EXERCISE DETAILS -
In the data below, the answer is the run of lines from the line containing "to be patient]]" through the line containing "in this game]]", both included; print it exactly and nothing else.

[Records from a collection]
-=-=-

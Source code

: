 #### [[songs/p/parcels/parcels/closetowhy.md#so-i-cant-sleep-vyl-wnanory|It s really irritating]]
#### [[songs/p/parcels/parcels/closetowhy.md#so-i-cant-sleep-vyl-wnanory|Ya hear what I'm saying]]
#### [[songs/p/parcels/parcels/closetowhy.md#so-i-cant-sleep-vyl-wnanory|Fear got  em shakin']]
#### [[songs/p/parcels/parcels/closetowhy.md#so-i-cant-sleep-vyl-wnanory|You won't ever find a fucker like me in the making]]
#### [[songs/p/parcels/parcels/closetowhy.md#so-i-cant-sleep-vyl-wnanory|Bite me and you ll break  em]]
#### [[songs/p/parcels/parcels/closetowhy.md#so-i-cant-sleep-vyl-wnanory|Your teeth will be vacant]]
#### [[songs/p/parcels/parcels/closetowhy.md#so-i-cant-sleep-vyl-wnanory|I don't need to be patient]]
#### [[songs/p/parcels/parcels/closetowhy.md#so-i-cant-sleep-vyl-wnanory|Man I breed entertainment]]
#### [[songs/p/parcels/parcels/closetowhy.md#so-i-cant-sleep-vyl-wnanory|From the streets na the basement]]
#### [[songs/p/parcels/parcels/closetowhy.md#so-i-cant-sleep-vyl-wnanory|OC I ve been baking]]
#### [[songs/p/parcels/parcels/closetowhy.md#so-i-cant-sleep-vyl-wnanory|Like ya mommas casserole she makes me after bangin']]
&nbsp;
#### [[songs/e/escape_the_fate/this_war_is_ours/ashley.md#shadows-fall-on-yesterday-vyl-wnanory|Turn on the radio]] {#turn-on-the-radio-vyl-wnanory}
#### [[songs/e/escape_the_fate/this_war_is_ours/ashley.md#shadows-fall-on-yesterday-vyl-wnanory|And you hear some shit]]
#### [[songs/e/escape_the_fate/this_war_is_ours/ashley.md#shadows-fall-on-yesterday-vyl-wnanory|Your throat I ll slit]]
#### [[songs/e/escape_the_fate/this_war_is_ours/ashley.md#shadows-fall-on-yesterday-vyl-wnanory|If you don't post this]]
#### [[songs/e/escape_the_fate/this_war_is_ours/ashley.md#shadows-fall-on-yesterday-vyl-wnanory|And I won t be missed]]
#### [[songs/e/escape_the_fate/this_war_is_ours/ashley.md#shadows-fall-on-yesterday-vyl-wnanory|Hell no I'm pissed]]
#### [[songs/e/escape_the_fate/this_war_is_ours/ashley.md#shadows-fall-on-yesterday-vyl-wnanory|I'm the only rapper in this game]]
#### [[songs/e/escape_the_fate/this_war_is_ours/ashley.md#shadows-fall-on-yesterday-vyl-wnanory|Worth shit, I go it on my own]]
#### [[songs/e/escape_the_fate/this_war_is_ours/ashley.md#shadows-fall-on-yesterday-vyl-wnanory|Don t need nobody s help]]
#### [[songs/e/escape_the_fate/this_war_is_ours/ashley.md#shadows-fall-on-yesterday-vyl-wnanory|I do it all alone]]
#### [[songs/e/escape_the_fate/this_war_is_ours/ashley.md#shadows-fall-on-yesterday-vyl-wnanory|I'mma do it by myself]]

-=-=-

ANSWER SPACE -
#### [[songs/p/parcels/parcels/closetowhy.md#so-i-cant-sleep-vyl-wnanory|I don't need to be patient]]
#### [[songs/p/parcels/parcels/closetowhy.md#so-i-cant-sleep-vyl-wnanory|Man I breed entertainment]]
#### [[songs/p/parcels/parcels/closetowhy.md#so-i-cant-sleep-vyl-wnanory|From the streets na the basement]]
#### [[songs/p/parcels/parcels/closetowhy.md#so-i-cant-sleep-vyl-wnanory|OC I ve been baking]]
#### [[songs/p/parcels/parcels/closetowhy.md#so-i-cant-sleep-vyl-wnanory|Like ya mommas casserole she makes me after bangin']]
&nbsp;
#### [[songs/e/escape_the_fate/this_war_is_ours/ashley.md#shadows-fall-on-yesterday-vyl-wnanory|Turn on the radio]] {#turn-on-the-radio-vyl-wnanory}
#### [[songs/e/escape_the_fate/this_war_is_ours/ashley.md#shadows-fall-on-yesterday-vyl-wnanory|And you hear some shit]]
#### [[songs/e/escape_the_fate/this_war_is_ours/ashley.md#shadows-fall-on-yesterday-vyl-wnanory|Your throat I ll slit]]
#### [[songs/e/escape_the_fate/this_war_is_ours/ashley.md#shadows-fall-on-yesterday-vyl-wnanory|If you don't post this]]
#### [[songs/e/escape_the_fate/this_war_is_ours/ashley.md#shadows-fall-on-yesterday-vyl-wnanory|And I won t be missed]]
#### [[songs/e/escape_the_fate/this_war_is_ours/ashley.md#shadows-fall-on-yesterday-vyl-wnanory|Hell no I'm pissed]]
#### [[songs/e/escape_the_fate/this_war_is_ours/ashley.md#shadows-fall-on-yesterday-vyl-wnanory|I'm the only rapper in this game]]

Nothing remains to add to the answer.